Start of Supplied entries

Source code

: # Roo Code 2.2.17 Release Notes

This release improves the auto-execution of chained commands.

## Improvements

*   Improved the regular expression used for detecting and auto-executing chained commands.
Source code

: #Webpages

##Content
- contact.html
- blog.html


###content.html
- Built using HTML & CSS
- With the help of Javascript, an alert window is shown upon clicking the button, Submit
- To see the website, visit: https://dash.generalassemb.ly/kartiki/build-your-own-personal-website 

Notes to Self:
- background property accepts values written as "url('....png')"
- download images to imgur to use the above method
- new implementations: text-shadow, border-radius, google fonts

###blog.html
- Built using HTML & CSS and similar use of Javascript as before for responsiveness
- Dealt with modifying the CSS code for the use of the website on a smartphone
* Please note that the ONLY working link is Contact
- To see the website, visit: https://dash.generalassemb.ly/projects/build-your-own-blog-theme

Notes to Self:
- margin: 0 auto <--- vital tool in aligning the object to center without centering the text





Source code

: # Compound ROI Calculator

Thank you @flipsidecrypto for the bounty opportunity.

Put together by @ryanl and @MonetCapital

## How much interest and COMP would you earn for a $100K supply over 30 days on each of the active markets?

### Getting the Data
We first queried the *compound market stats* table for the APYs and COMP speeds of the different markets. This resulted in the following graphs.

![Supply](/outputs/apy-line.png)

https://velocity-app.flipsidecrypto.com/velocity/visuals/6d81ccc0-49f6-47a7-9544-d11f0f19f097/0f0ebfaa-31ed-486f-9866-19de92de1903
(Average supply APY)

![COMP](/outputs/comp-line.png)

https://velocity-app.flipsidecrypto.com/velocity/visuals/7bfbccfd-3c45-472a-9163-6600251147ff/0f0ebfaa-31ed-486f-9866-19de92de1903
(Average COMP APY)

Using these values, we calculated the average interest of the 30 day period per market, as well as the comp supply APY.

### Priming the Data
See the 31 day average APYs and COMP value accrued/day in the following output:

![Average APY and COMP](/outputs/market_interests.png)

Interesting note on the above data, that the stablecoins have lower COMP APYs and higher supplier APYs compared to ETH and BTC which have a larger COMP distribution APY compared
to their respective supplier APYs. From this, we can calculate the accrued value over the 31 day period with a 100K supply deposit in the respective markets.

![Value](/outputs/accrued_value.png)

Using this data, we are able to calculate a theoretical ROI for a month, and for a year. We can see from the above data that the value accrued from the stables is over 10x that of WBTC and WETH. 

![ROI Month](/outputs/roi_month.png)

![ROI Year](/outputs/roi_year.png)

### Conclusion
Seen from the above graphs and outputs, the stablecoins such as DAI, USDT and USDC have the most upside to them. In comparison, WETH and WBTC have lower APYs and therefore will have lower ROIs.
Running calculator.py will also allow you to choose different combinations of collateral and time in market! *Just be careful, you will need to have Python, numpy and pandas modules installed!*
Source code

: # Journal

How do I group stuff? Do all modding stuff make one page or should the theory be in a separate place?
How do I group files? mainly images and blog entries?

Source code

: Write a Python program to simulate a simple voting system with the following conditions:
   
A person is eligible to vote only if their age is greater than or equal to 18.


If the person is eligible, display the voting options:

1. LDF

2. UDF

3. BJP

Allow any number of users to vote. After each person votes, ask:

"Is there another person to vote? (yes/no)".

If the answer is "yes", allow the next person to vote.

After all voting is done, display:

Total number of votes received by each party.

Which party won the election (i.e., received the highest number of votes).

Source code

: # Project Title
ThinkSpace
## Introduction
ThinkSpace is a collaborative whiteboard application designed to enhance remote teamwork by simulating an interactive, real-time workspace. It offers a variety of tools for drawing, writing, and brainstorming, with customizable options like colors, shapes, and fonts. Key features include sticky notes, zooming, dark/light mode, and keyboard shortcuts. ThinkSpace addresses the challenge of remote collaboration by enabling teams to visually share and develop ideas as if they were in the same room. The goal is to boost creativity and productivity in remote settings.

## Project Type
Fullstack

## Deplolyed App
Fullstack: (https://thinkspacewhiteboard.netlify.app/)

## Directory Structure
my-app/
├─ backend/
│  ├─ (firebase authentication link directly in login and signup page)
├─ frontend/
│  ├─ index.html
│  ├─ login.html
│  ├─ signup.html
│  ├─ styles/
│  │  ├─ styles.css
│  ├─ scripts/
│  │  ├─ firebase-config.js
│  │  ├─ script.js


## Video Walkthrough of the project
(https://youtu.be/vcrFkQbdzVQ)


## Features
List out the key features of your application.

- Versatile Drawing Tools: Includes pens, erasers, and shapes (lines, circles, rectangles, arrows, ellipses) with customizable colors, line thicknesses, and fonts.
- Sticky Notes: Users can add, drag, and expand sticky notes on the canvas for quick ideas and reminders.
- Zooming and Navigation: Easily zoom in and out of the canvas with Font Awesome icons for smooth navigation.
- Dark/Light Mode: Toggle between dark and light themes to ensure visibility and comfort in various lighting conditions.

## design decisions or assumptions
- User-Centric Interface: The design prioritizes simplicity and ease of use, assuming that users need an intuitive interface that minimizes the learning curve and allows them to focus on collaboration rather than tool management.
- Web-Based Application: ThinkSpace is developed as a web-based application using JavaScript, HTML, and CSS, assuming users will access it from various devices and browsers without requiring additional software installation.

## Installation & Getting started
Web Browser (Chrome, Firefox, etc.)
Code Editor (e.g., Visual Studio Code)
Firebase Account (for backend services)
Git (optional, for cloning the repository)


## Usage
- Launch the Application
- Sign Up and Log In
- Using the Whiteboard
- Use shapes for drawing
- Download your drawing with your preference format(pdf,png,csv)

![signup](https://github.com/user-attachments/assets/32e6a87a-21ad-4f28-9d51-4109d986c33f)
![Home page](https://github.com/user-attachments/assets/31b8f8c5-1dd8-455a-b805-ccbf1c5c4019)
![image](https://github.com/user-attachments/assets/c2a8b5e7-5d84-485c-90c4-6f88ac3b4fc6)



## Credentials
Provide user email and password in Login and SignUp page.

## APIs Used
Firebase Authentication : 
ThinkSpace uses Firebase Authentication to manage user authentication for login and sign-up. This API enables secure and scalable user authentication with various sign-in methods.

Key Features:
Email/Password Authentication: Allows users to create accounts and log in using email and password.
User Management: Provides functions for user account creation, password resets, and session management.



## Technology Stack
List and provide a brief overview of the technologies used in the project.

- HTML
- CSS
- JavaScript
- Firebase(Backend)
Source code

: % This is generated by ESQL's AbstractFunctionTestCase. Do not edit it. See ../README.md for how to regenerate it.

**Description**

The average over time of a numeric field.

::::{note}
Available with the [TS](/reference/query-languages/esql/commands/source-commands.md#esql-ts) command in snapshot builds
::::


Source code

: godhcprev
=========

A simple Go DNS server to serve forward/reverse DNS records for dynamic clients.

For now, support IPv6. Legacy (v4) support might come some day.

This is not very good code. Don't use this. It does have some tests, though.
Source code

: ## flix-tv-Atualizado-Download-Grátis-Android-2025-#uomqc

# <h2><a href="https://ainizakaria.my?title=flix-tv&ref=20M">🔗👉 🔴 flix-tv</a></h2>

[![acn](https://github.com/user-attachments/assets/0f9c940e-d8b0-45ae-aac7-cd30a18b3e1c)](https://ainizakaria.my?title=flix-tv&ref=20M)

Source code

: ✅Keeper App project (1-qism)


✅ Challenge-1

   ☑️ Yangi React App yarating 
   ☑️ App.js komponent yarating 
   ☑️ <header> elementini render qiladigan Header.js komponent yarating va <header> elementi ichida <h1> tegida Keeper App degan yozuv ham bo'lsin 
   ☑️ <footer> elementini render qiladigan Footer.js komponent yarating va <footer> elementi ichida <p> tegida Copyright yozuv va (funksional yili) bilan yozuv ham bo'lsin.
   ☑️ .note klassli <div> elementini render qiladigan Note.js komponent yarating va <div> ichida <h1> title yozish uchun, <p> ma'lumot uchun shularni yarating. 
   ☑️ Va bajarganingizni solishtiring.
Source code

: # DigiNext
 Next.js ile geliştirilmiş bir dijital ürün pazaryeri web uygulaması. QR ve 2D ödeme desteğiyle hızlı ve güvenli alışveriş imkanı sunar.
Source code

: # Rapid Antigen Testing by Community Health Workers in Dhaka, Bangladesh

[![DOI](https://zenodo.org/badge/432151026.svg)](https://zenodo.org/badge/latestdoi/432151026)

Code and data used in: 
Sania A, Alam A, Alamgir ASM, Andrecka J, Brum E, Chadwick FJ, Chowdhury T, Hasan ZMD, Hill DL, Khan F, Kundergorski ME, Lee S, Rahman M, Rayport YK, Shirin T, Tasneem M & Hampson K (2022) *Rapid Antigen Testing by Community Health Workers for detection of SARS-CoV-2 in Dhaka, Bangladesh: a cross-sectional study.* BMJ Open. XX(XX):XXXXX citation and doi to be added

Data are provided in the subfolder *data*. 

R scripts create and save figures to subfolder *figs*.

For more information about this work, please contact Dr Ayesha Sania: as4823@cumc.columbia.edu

End of Supplied entries

What to work on ::
Your reply is to repeat, unchanged, the lines above running from the one with "User Management: Provides" up to and including the one with "App.js komponent yarating".

Answer space ::
User Management: Provides functions for user account creation, password resets, and session management.



## Technology Stack
List and provide a brief overview of the technologies used in the project.

- HTML
- CSS
- JavaScript
- Firebase(Backend)
Source code

: % This is generated by ESQL's AbstractFunctionTestCase. Do not edit it. See ../README.md for how to regenerate it.

**Description**

The average over time of a numeric field.

::::{note}
Available with the [TS](/reference/query-languages/esql/commands/source-commands.md#esql-ts) command in snapshot builds
::::


Source code

: godhcprev
=========

A simple Go DNS server to serve forward/reverse DNS records for dynamic clients.

For now, support IPv6. Legacy (v4) support might come some day.

This is not very good code. Don't use this. It does have some tests, though.
Source code

: ## flix-tv-Atualizado-Download-Grátis-Android-2025-#uomqc

# <h2><a href="https://ainizakaria.my?title=flix-tv&ref=20M">🔗👉 🔴 flix-tv</a></h2>

[![acn](https://github.com/user-attachments/assets/0f9c940e-d8b0-45ae-aac7-cd30a18b3e1c)](https://ainizakaria.my?title=flix-tv&ref=20M)

Source code

: ✅Keeper App project (1-qism)


✅ Challenge-1

   ☑️ Yangi React App yarating 
   ☑️ App.js komponent yarating 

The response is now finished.